Instead, I just HAD to get Paris in July 2012 kicked off properly.
Though no one is reading along, I have gotten a healthy start on Les Miserables. Here's the thing about Victor Hugo: he liked the sound of his own (written) voice. A lot. The story is still compelling, there are still beautiful phrases, the work is still important, but - BUT - do we really need a 2-page chapter called "Deep Waters, Dark Shadows" which is just a 662-word extended metaphor about how trying to survive after being imprisoned is like drowning. It concludes with this:
O implacable march of human society! Destroying men and souls in its way! Ocean, repository of all that the law lets fall! Ominous disappearance of help! O moral death!
The sea is the inexorable night into which the penal code casts its victims. The sea is measureless misery.
The soul drifting in that sea may become a corpse. Who shall restore it to life? (95)That middle paragraph is there just in case you didn't get his point in the first 600 words.
Somehow, though, you learn to skim a little of the dense stuff, and the reading of it moves at a surprising clip. I'm hoping to get ahead of schedule and fit in something else Parisian this month.

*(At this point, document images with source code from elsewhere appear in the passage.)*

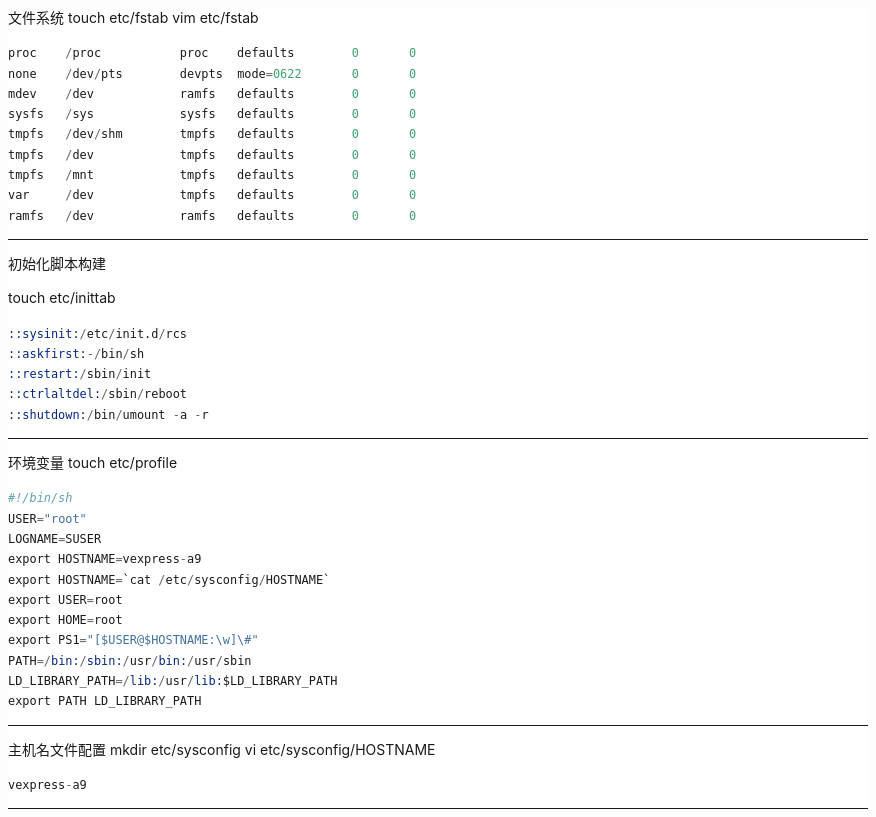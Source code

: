 
文件系统
touch etc/fstab
vim etc/fstab

```s
proc    /proc           proc    defaults        0       0
none    /dev/pts        devpts  mode=0622       0       0
mdev    /dev            ramfs   defaults        0       0
sysfs   /sys            sysfs   defaults        0       0
tmpfs   /dev/shm        tmpfs   defaults        0       0
tmpfs   /dev            tmpfs   defaults        0       0
tmpfs   /mnt            tmpfs   defaults        0       0
var     /dev            tmpfs   defaults        0       0
ramfs   /dev            ramfs   defaults        0       0
```

---

初始化脚本构建

touch etc/inittab

```s
::sysinit:/etc/init.d/rcs
::askfirst:-/bin/sh
::restart:/sbin/init
::ctrlaltdel:/sbin/reboot
::shutdown:/bin/umount -a -r
```

---

环境变量
touch etc/profile

```s
#!/bin/sh
USER="root"
LOGNAME=SUSER
export HOSTNAME=vexpress-a9
export HOSTNAME=`cat /etc/sysconfig/HOSTNAME`
export USER=root
export HOME=root
export PS1="[$USER@$HOSTNAME:\w]\#"
PATH=/bin:/sbin:/usr/bin:/usr/sbin
LD_LIBRARY_PATH=/lib:/usr/lib:$LD_LIBRARY_PATH
export PATH LD_LIBRARY_PATH
```

---

主机名文件配置
mkdir etc/sysconfig
vi etc/sysconfig/HOSTNAME

```s
vexpress-a9
```

---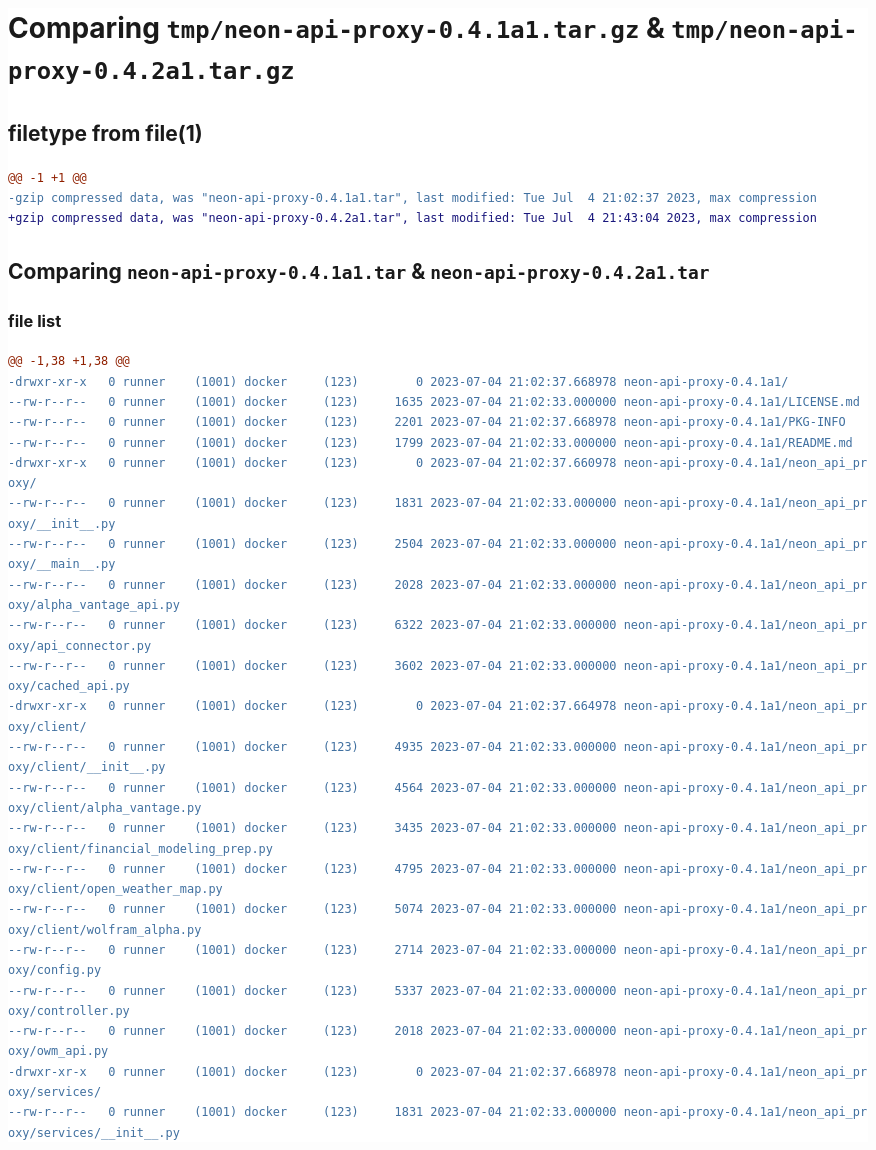 # Comparing `tmp/neon-api-proxy-0.4.1a1.tar.gz` & `tmp/neon-api-proxy-0.4.2a1.tar.gz`

## filetype from file(1)

```diff
@@ -1 +1 @@
-gzip compressed data, was "neon-api-proxy-0.4.1a1.tar", last modified: Tue Jul  4 21:02:37 2023, max compression
+gzip compressed data, was "neon-api-proxy-0.4.2a1.tar", last modified: Tue Jul  4 21:43:04 2023, max compression
```

## Comparing `neon-api-proxy-0.4.1a1.tar` & `neon-api-proxy-0.4.2a1.tar`

### file list

```diff
@@ -1,38 +1,38 @@
-drwxr-xr-x   0 runner    (1001) docker     (123)        0 2023-07-04 21:02:37.668978 neon-api-proxy-0.4.1a1/
--rw-r--r--   0 runner    (1001) docker     (123)     1635 2023-07-04 21:02:33.000000 neon-api-proxy-0.4.1a1/LICENSE.md
--rw-r--r--   0 runner    (1001) docker     (123)     2201 2023-07-04 21:02:37.668978 neon-api-proxy-0.4.1a1/PKG-INFO
--rw-r--r--   0 runner    (1001) docker     (123)     1799 2023-07-04 21:02:33.000000 neon-api-proxy-0.4.1a1/README.md
-drwxr-xr-x   0 runner    (1001) docker     (123)        0 2023-07-04 21:02:37.660978 neon-api-proxy-0.4.1a1/neon_api_proxy/
--rw-r--r--   0 runner    (1001) docker     (123)     1831 2023-07-04 21:02:33.000000 neon-api-proxy-0.4.1a1/neon_api_proxy/__init__.py
--rw-r--r--   0 runner    (1001) docker     (123)     2504 2023-07-04 21:02:33.000000 neon-api-proxy-0.4.1a1/neon_api_proxy/__main__.py
--rw-r--r--   0 runner    (1001) docker     (123)     2028 2023-07-04 21:02:33.000000 neon-api-proxy-0.4.1a1/neon_api_proxy/alpha_vantage_api.py
--rw-r--r--   0 runner    (1001) docker     (123)     6322 2023-07-04 21:02:33.000000 neon-api-proxy-0.4.1a1/neon_api_proxy/api_connector.py
--rw-r--r--   0 runner    (1001) docker     (123)     3602 2023-07-04 21:02:33.000000 neon-api-proxy-0.4.1a1/neon_api_proxy/cached_api.py
-drwxr-xr-x   0 runner    (1001) docker     (123)        0 2023-07-04 21:02:37.664978 neon-api-proxy-0.4.1a1/neon_api_proxy/client/
--rw-r--r--   0 runner    (1001) docker     (123)     4935 2023-07-04 21:02:33.000000 neon-api-proxy-0.4.1a1/neon_api_proxy/client/__init__.py
--rw-r--r--   0 runner    (1001) docker     (123)     4564 2023-07-04 21:02:33.000000 neon-api-proxy-0.4.1a1/neon_api_proxy/client/alpha_vantage.py
--rw-r--r--   0 runner    (1001) docker     (123)     3435 2023-07-04 21:02:33.000000 neon-api-proxy-0.4.1a1/neon_api_proxy/client/financial_modeling_prep.py
--rw-r--r--   0 runner    (1001) docker     (123)     4795 2023-07-04 21:02:33.000000 neon-api-proxy-0.4.1a1/neon_api_proxy/client/open_weather_map.py
--rw-r--r--   0 runner    (1001) docker     (123)     5074 2023-07-04 21:02:33.000000 neon-api-proxy-0.4.1a1/neon_api_proxy/client/wolfram_alpha.py
--rw-r--r--   0 runner    (1001) docker     (123)     2714 2023-07-04 21:02:33.000000 neon-api-proxy-0.4.1a1/neon_api_proxy/config.py
--rw-r--r--   0 runner    (1001) docker     (123)     5337 2023-07-04 21:02:33.000000 neon-api-proxy-0.4.1a1/neon_api_proxy/controller.py
--rw-r--r--   0 runner    (1001) docker     (123)     2018 2023-07-04 21:02:33.000000 neon-api-proxy-0.4.1a1/neon_api_proxy/owm_api.py
-drwxr-xr-x   0 runner    (1001) docker     (123)        0 2023-07-04 21:02:37.668978 neon-api-proxy-0.4.1a1/neon_api_proxy/services/
--rw-r--r--   0 runner    (1001) docker     (123)     1831 2023-07-04 21:02:33.000000 neon-api-proxy-0.4.1a1/neon_api_proxy/services/__init__.py
```
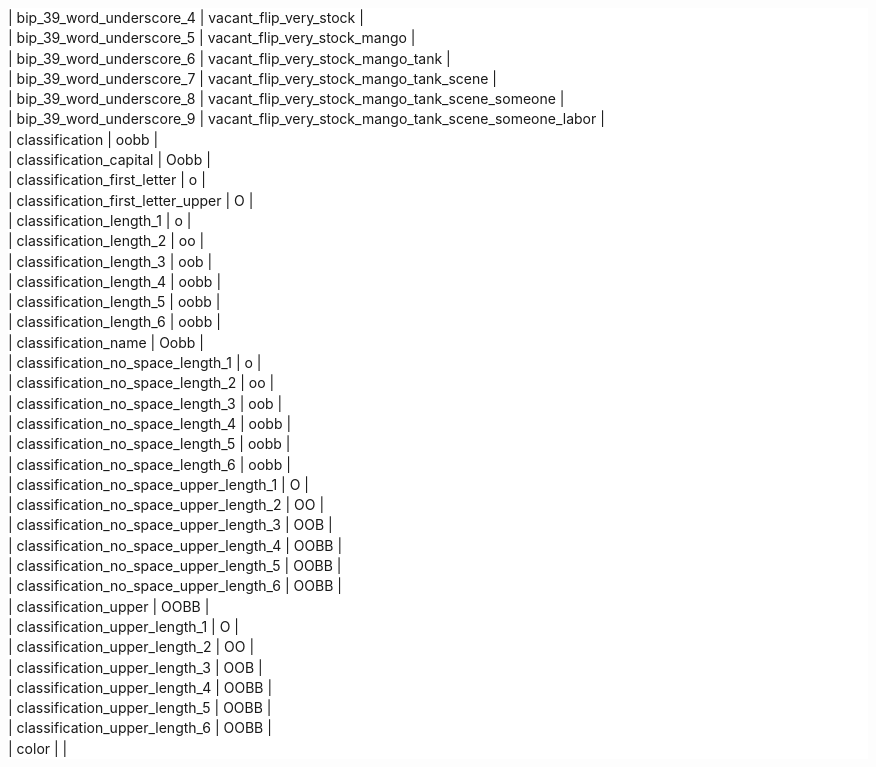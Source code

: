 | bip_39_word_underscore_4 | vacant_flip_very_stock |  
| bip_39_word_underscore_5 | vacant_flip_very_stock_mango |  
| bip_39_word_underscore_6 | vacant_flip_very_stock_mango_tank |  
| bip_39_word_underscore_7 | vacant_flip_very_stock_mango_tank_scene |  
| bip_39_word_underscore_8 | vacant_flip_very_stock_mango_tank_scene_someone |  
| bip_39_word_underscore_9 | vacant_flip_very_stock_mango_tank_scene_someone_labor |  
| classification | oobb |  
| classification_capital | Oobb |  
| classification_first_letter | o |  
| classification_first_letter_upper | O |  
| classification_length_1 | o |  
| classification_length_2 | oo |  
| classification_length_3 | oob |  
| classification_length_4 | oobb |  
| classification_length_5 | oobb |  
| classification_length_6 | oobb |  
| classification_name | Oobb |  
| classification_no_space_length_1 | o |  
| classification_no_space_length_2 | oo |  
| classification_no_space_length_3 | oob |  
| classification_no_space_length_4 | oobb |  
| classification_no_space_length_5 | oobb |  
| classification_no_space_length_6 | oobb |  
| classification_no_space_upper_length_1 | O |  
| classification_no_space_upper_length_2 | OO |  
| classification_no_space_upper_length_3 | OOB |  
| classification_no_space_upper_length_4 | OOBB |  
| classification_no_space_upper_length_5 | OOBB |  
| classification_no_space_upper_length_6 | OOBB |  
| classification_upper | OOBB |  
| classification_upper_length_1 | O |  
| classification_upper_length_2 | OO |  
| classification_upper_length_3 | OOB |  
| classification_upper_length_4 | OOBB |  
| classification_upper_length_5 | OOBB |  
| classification_upper_length_6 | OOBB |  
| color |  |  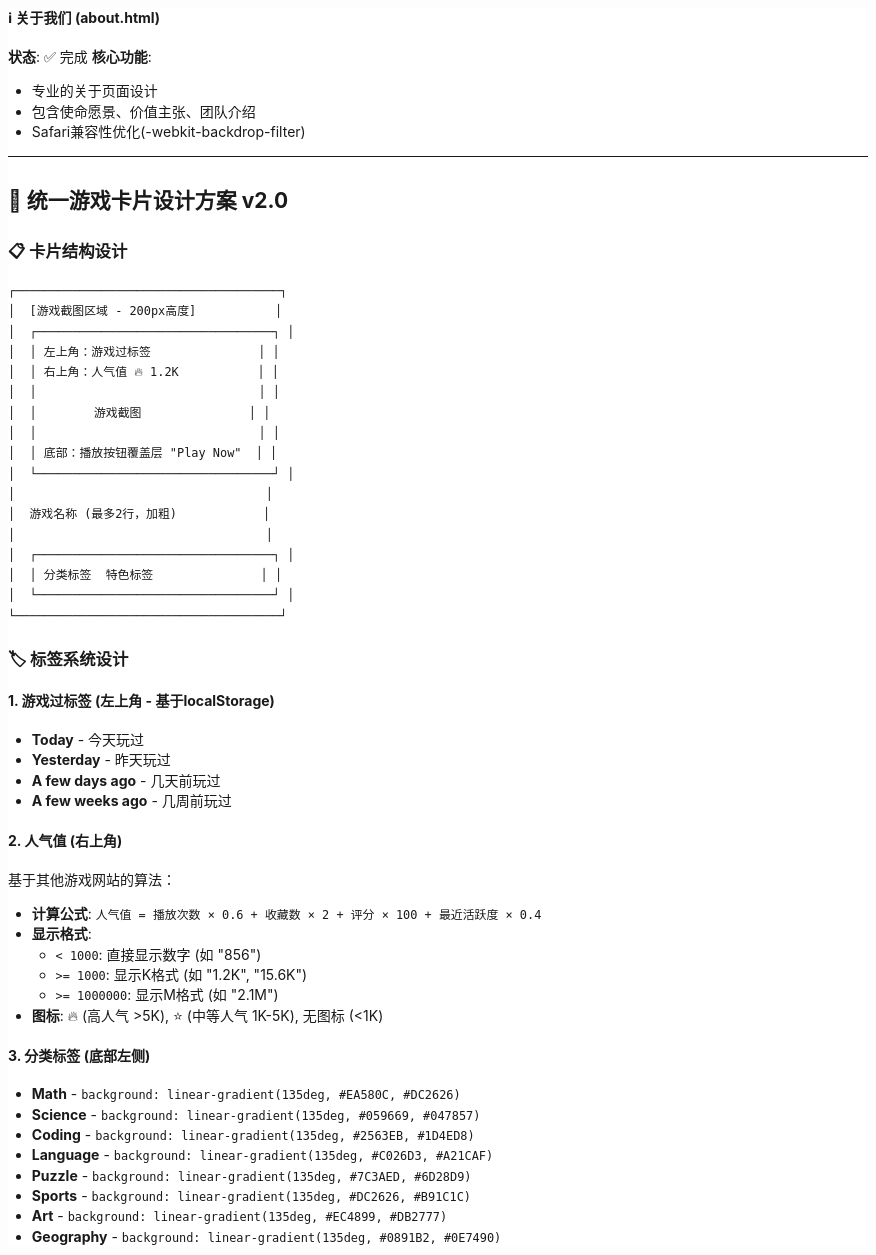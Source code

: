 #### ℹ️ 关于我们 (about.html)
**状态**: ✅ 完成
**核心功能**:
- 专业的关于页面设计
- 包含使命愿景、价值主张、团队介绍
- Safari兼容性优化(-webkit-backdrop-filter)

---

## 🎨 统一游戏卡片设计方案 v2.0

### 📋 卡片结构设计

```
┌─────────────────────────────────────┐
│  [游戏截图区域 - 200px高度]           │
│  ┌─────────────────────────────────┐ │
│  │ 左上角：游戏过标签               │ │
│  │ 右上角：人气值 🔥 1.2K           │ │
│  │                               │ │
│  │        游戏截图               │ │
│  │                               │ │
│  │ 底部：播放按钮覆盖层 "Play Now"  │ │
│  └─────────────────────────────────┘ │
│                                   │
│  游戏名称 (最多2行，加粗)            │
│                                   │
│  ┌─────────────────────────────────┐ │
│  │ 分类标签  特色标签               │ │
│  └─────────────────────────────────┘ │
└─────────────────────────────────────┘
```

### 🏷️ 标签系统设计

#### 1. **游戏过标签** (左上角 - 基于localStorage)
- **Today** - 今天玩过
- **Yesterday** - 昨天玩过  
- **A few days ago** - 几天前玩过
- **A few weeks ago** - 几周前玩过

#### 2. **人气值** (右上角)
基于其他游戏网站的算法：
- **计算公式**: `人气值 = 播放次数 × 0.6 + 收藏数 × 2 + 评分 × 100 + 最近活跃度 × 0.4`
- **显示格式**: 
  - `< 1000`: 直接显示数字 (如 "856")
  - `>= 1000`: 显示K格式 (如 "1.2K", "15.6K")
  - `>= 1000000`: 显示M格式 (如 "2.1M")
- **图标**: 🔥 (高人气 >5K), ⭐ (中等人气 1K-5K), 无图标 (<1K)

#### 3. **分类标签** (底部左侧)
- **Math** - `background: linear-gradient(135deg, #EA580C, #DC2626)`
- **Science** - `background: linear-gradient(135deg, #059669, #047857)`
- **Coding** - `background: linear-gradient(135deg, #2563EB, #1D4ED8)`
- **Language** - `background: linear-gradient(135deg, #C026D3, #A21CAF)`
- **Puzzle** - `background: linear-gradient(135deg, #7C3AED, #6D28D9)`
- **Sports** - `background: linear-gradient(135deg, #DC2626, #B91C1C)`
- **Art** - `background: linear-gradient(135deg, #EC4899, #DB2777)`
- **Geography** - `background: linear-gradient(135deg, #0891B2, #0E7490)`
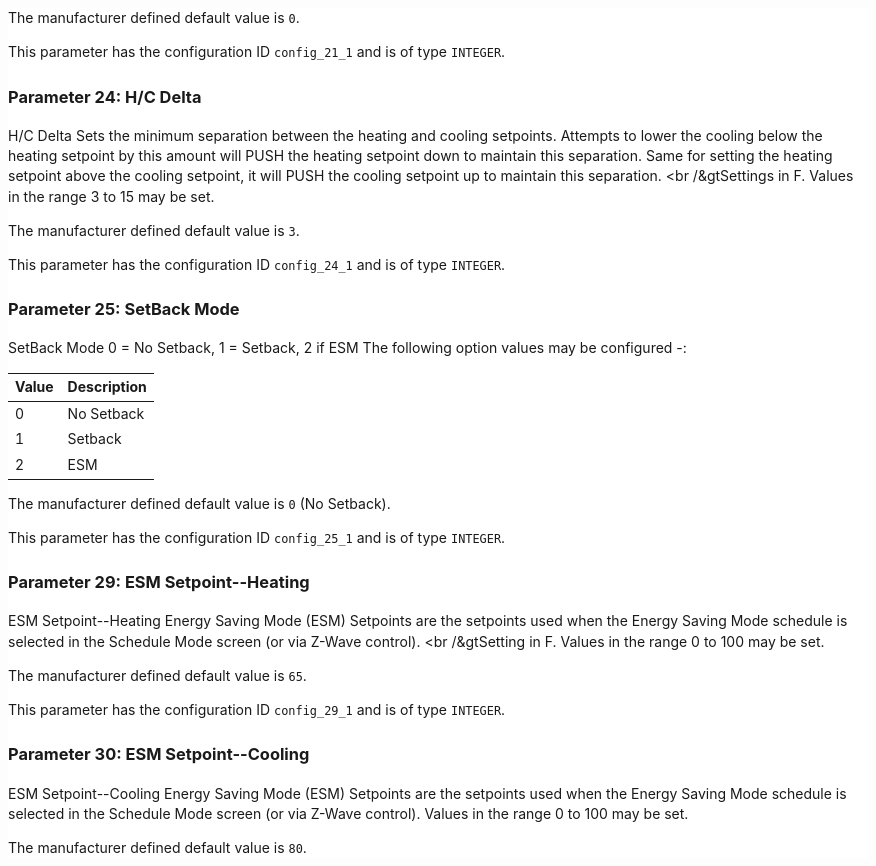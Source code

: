 The manufacturer defined default value is ```0```.

This parameter has the configuration ID ```config_21_1``` and is of type ```INTEGER```.


### Parameter 24: H/C Delta

H/C Delta
Sets the minimum separation between the heating and cooling setpoints. Attempts to lower the cooling below the heating setpoint by this amount will PUSH the heating setpoint down to maintain this separation. Same for setting the heating setpoint above the cooling setpoint, it will PUSH the cooling setpoint up to maintain this separation. <br /&gtSettings in F.
Values in the range 3 to 15 may be set.

The manufacturer defined default value is ```3```.

This parameter has the configuration ID ```config_24_1``` and is of type ```INTEGER```.


### Parameter 25: SetBack Mode

SetBack Mode
0 = No Setback, 1 = Setback, 2 if ESM
The following option values may be configured -:

| Value  | Description |
|--------|-------------|
| 0 | No Setback |
| 1 | Setback |
| 2 | ESM |

The manufacturer defined default value is ```0``` (No Setback).

This parameter has the configuration ID ```config_25_1``` and is of type ```INTEGER```.


### Parameter 29: ESM Setpoint--Heating

ESM Setpoint--Heating
Energy Saving Mode (ESM) Setpoints are the setpoints used when the Energy Saving Mode schedule is selected in the Schedule Mode screen (or via Z-Wave control). <br /&gtSetting in F.
Values in the range 0 to 100 may be set.

The manufacturer defined default value is ```65```.

This parameter has the configuration ID ```config_29_1``` and is of type ```INTEGER```.


### Parameter 30: ESM Setpoint--Cooling

ESM Setpoint--Cooling
Energy Saving Mode (ESM) Setpoints are the setpoints used when the Energy Saving Mode schedule is selected in the Schedule Mode screen (or via Z-Wave control).
Values in the range 0 to 100 may be set.

The manufacturer defined default value is ```80```.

Hugo more than makes up for the wordy bits with brilliant, concise turns like this (in describing Madame Thenardier):
People do not read stupidities with impunity. (154)Ain't it the truth?
Good on you for reading Les Mis. I really must get to that at some time. I suspect that your shower was worth it...
ReplyDeleteThe shower was well worth it, Louise. I'm not sure yet whether I would class Les Mis as a must-read, but it has been interesting so far.